Metro Gold, also known as 9 Gold, was a Hindi-language terrestrial television channel in India. The channel was a joint venture of both DD Metro and Nine Gold of Kerry Packer and Vinay Maloo of HFCL – Nine Broadcasting India; hence known as Metro Gold. During its first launch, the channel was more likely known as DD Metro channel's "primetime block" from 7 pm to 10 pm IST, where it showed its programmes only in the given three-hour span on DD Metro Channel. But when the programmes started becoming popular in the primetime slot, DD Metro tried to set up some realistic terms with Nine Gold, which created disagreement between the companies and led up the channel's closing.

Metro Gold's programming was targeted at family audiences, and covered genres including drama, comedy, horror, and live events. Among its most successful programmes are Maan, Kabhi Sautan Kabhi Saheli, Dushman, Mamla Gadbad Hai, Saamne Wali Khidki, Tede Medhe Sapnay, and Chonch Ladi Re Chonch.

After Metro Gold went off-air, it signed a contract with STAR Plus and sold off all of their shows to the channel. STAR Plus bought Nine Gold's entire library of programmes after signing the deal, and all of the programmes were re-aired on STAR Plus from the beginning. Besides, all of Metro Gold's programmes now belong to (are claimed by) STAR Plus and known as theirs rather than DD Metro's, though they were aired on DD Metro channel.

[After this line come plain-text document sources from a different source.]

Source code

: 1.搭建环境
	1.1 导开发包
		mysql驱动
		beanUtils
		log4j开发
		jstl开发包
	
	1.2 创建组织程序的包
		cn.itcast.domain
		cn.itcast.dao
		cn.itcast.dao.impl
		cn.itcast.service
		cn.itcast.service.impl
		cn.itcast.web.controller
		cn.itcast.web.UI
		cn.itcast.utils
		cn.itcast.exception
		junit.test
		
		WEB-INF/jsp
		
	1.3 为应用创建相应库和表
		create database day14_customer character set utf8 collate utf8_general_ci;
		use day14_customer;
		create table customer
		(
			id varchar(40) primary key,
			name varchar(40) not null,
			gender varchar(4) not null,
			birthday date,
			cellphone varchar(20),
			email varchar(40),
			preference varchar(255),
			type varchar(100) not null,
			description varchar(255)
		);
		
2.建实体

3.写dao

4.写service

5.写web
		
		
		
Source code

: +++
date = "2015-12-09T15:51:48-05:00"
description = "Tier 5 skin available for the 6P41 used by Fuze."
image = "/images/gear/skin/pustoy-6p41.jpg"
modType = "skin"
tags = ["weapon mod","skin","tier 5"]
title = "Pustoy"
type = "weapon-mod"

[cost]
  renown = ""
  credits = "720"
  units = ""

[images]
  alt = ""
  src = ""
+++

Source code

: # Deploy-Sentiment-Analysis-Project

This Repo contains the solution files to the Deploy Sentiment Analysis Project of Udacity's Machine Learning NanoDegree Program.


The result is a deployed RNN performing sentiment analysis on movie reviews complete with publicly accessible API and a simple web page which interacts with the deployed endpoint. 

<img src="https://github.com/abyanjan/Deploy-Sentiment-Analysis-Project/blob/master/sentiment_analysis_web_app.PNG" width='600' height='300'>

The reason was that HFCL – Nine Gold paid DD Metro 1.21 million rupees for the three hours of air-time on DD Metro and they had full claim and the right to sell their programmes to anyone, and when they signed a deal with STAR Plus, DD Metro had no say in it.

==Programmes==
The following is a list of programmes that were broadcast by Metro Gold Channel at the time it was on-air (now the programmes belong to STAR Plus channel):

Drama

- Dushman (Mon-Thu | 08:00PM)
- Piyaa Binaa (Mon | 08:30PM)
- Kundali (Tue | 08:30PM)
- Kavita (Wed | 09:00PM, Later Moved to Wed | 08:30PM)
- Smriti (Tue | 09:00PM, Later Moved to Thu | 08:30PM)
- Maan (Mon-Thu | 09:00PM)
- Kabhii Sautan Kabhii Sahelii (Mon-Thu | 09:30PM)
- Jannat (Sat-Sun | 09:00PM)
- Kuch Ret Kuch Paani (Wed | 09:30PM)
- Alag Alag (Thu | 08:30PM)
- Hum Bhi To Hain Tumhare (Fri | 8:00PM, Later Moved to Fri | 09:30PM)
- Nargis (Fri | 8:30PM)
- Patang (Tue | 09:30PM)
Comedy
- Eena Meena Deeka (Thu | 07:30PM)
- Jaaneman Jaaneman (Tue | 07:30PM)
- Mooch Nahi Toh Kuch Nahi (Tue | 07:00PM)
- Saamne Wali Khidki (Wed | 07:30PM)
- Shaadi No. 1 (Sun | 08:00PM)
- Chonch Ladi Re Chonch (Sun | 08:30PM)
- Tedhe Medhe Sapnay (Sun | 09:00PM)
- Hum Hain Kal Aaj Aur Kal (Sun | 09:30PM)
- Zindagi Milke Bitayenge (Wed | 08:30PM)
- Mamla Gadbad Hai (Fri | 7:30PM)
- Meri Mrs. Chanchala (Mon | 7:30PM)
Shows
- Bol Baby Bol (Mon | 07:00PM), Hosted by Manoj Pahwa
- Taal Maal Ka Sawaal (Fri | 7:00PM), Hosted by Singer Shaan
- Superstars (Mon | 09:00PM, Later Moved to Mon | 07:00PM), Hosted by Chunky Panday
- Hum Tum Ek Camare Mei Band Hoon (Wed-Thu | 07:00PM, Later Thu | 07:00PM), Hosted by Parzaan Dastur
- Yehi Hai Right Price (The Price is Right) (Thu | 09:00PM), Hosted by Ronit Roy
- Mini Superstars (Fri | 07:00PM), Hosted by Raageshwari Loomba
- Bollywood for You (Sat | 7:00PM)
- Blockbuster (Sat | 9:30PM, Later Moved to Sat | 7:30PM)
- Superhit Muqabla (Sun | 7:00PM)
Action
- Khaaki (Fri | 9:00PM)
Concerts
- Madhuri Magic (Sun | 08:00PM)
- The Helen Show (Sun | 08:00PM)
- Anandji's Little Stars Concert (Sun | 08:00PM)
- Patriotic Concert (Sun | 08:00PM)
Movie Blocks

- Directors Cut (Sat | 08:00PM)
  - Hare Kkanch Ki Choodiyaan
  - Ghoondhat ke Pat Khol
  - Mr. Mehmaan
  - Jannat Talkies
  - Jaal
  - Dil Ne Suna
  - Keh Do Na
- Kids Box Office (Sun | 08:00PM)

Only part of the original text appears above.